Key benefits of OpenTitan for chip manufacturers and platform providers include:

  1. Transparent: Adopters can inspect and contribute to OpenTitan’s design, firmware, and documentation, helping to build more transparent, trustworthy hardware RoT chips that benefit everyone.
  2. High-quality: OpenTitan’s goal is to build and maintain a high-quality and logically secure RTL design, firmware, and documentation.
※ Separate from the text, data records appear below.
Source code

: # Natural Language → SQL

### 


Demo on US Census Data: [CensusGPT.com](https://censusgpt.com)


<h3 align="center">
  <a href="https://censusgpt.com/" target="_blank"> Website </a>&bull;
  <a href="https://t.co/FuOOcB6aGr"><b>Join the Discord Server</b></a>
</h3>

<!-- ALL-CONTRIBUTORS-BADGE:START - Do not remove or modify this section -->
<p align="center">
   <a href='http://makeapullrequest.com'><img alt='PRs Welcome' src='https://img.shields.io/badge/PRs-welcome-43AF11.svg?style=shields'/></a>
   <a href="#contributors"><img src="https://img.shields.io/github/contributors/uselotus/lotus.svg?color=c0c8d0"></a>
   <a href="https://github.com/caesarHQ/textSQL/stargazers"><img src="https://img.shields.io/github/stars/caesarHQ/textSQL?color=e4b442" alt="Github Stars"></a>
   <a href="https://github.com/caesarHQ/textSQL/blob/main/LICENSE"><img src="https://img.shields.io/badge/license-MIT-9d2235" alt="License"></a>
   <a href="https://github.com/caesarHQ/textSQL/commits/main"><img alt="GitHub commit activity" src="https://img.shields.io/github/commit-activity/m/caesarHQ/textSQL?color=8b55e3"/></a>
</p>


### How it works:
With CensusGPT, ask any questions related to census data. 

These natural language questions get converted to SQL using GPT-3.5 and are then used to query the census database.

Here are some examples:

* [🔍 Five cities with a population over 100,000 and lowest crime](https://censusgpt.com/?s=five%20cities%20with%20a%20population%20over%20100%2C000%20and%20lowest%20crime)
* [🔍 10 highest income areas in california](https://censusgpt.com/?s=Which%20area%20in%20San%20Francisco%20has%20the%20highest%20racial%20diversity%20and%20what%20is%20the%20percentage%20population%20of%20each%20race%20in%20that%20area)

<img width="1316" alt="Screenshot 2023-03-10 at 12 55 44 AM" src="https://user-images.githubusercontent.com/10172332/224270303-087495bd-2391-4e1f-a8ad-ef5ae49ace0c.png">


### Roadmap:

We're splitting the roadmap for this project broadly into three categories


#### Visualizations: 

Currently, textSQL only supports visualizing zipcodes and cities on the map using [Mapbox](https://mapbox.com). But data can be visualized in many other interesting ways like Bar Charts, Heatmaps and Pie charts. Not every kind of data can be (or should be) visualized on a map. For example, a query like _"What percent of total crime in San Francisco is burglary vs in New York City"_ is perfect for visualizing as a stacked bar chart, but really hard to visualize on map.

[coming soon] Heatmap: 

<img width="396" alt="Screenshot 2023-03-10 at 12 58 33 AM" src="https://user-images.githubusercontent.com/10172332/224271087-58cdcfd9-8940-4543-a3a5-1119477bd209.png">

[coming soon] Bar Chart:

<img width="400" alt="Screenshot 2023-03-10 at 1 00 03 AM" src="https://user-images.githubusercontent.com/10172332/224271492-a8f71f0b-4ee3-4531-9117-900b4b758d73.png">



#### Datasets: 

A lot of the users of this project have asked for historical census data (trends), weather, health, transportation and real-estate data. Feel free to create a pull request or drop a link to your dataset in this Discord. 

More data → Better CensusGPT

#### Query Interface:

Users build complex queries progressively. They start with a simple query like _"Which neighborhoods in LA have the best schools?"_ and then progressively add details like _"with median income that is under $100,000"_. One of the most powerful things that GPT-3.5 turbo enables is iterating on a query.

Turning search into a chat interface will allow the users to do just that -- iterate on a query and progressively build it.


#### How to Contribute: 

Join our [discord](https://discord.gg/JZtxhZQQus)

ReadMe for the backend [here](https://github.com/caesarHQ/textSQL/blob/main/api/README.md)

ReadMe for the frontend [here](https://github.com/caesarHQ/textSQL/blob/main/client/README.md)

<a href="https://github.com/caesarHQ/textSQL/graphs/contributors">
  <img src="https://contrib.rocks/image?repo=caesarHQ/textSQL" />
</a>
The project is staffed by expert engineers focused on rigorous design validation and technical documentation, all based on key learnings from designing Google’s Titan chips.
  3. Flexible: Adopters can increase their total addressable market and reduce costs by using a single platform-agnostic hardware RoT design that can be integrated in data center servers, peripherals, and any other hardware platforms.

“We believe collaboratively developed open source silicon designs provide the flexible, cost effective base needed for future generations of secure hardware products,” said Alex Bradbury, lowRISC CTO. “The lowRISC not-for-profit structure combined with full stack engineering capabilities in-house, enables us to manage high quality projects like OpenTitan, and we look forward to developing this partnership and new ones in the future.”

“At lowRISC, our mission is to establish a vibrant ecosystem around open silicon designs and to help lower the barrier to producing custom chips,” said Gavin Ferris, lowRISC CIC board member. “Creating an ecosystem of like-minded organizations focused on the goal of improving transparency around chips helps increase trust in the overall security of the infrastructure on which software runs. With OpenTitan, enterprise organizations and consumers alike will benefit from services built on a more secure infrastructure that is anchored in transparently implemented OpenTitan chips.”

“Customers are asked to put faith in proprietary hardware RoT chips for their mission-critical systems without the ability to fully understand, inspect and therefore trust them,” said Dominic Rizzo, OpenTitan Lead at Google and lowRISC’s OpenTitan Project Director. “By creating OpenTitan with the broader hardware and academic community, we can leverage the experience and security principles used to create Google’s own Titan chips to make hardware RoT designs more transparent, inspectable, and accessible to the rest of the industry. Security should never be built on opacity.”

Collaboration is fundamental to open silicon and at the core of everything that lowRISC does, bringing to projects a deep understanding of open source licensing, contributor models and community building, and providing a uniquely positioned engineering capability.

About lowRISC

lowRISC C.I.C. is a not-for-profit company that aims to demonstrate, promote and support the use of open-source hardware – bringing the benefits of open-source to the hardware world. We are producing high-quality, security-focused, open, and flexible IP. Our expertise includes the LLVM Compiler, novel hardware security extensions and RISC-V tools, hardware and processor design.